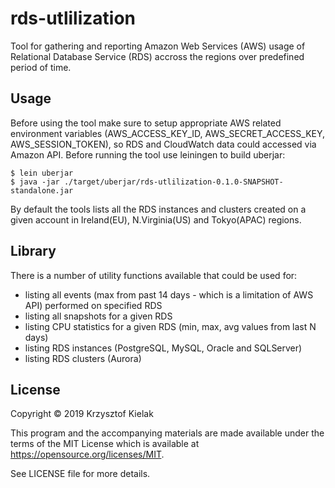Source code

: # rds-utlilization

Tool for gathering and reporting Amazon Web Services (AWS) usage of Relational Database Service (RDS) accross the regions over predefined period of time.

## Usage

Before using the tool make sure to setup appropriate AWS related environment variables (AWS\_ACCESS\_KEY\_ID, AWS\_SECRET\_ACCESS\_KEY, AWS\_SESSION\_TOKEN), so RDS and CloudWatch data could accessed via Amazon API. Before running the tool use leiningen to build uberjar:

    $ lein uberjar 
    $ java -jar ./target/uberjar/rds-utlilization-0.1.0-SNAPSHOT-standalone.jar

By default the tools lists all the RDS instances and clusters created on a given account in Ireland(EU), N.Virginia(US) and Tokyo(APAC) regions. 

## Library

There is a number of utility functions available that could be used for:

* listing all events (max from past 14 days - which is a limitation of AWS API) performed on specified RDS
* listing all snapshots for a given RDS
* listing CPU statistics for a given RDS (min, max, avg values from last N days)
* listing RDS instances (PostgreSQL, MySQL, Oracle and SQLServer)
* listing RDS clusters (Aurora)


## License

Copyright © 2019 Krzysztof Kielak

This program and the accompanying materials are made available under the
terms of the MIT License which is available at https://opensource.org/licenses/MIT.

See LICENSE file for more details.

########################################

» Problem to solve: Please quote nothing but the lines from the line with "By default the" through the end of the data above, exactly as written, ends included.

» Answer for the task:
By default the tools lists all the RDS instances and clusters created on a given account in Ireland(EU), N.Virginia(US) and Tokyo(APAC) regions. 

## Library

There is a number of utility functions available that could be used for:

* listing all events (max from past 14 days - which is a limitation of AWS API) performed on specified RDS
* listing all snapshots for a given RDS
* listing CPU statistics for a given RDS (min, max, avg values from last N days)
* listing RDS instances (PostgreSQL, MySQL, Oracle and SQLServer)
* listing RDS clusters (Aurora)


## License

Copyright © 2019 Krzysztof Kielak

This program and the accompanying materials are made available under the
terms of the MIT License which is available at https://opensource.org/licenses/MIT.

See LICENSE file for more details.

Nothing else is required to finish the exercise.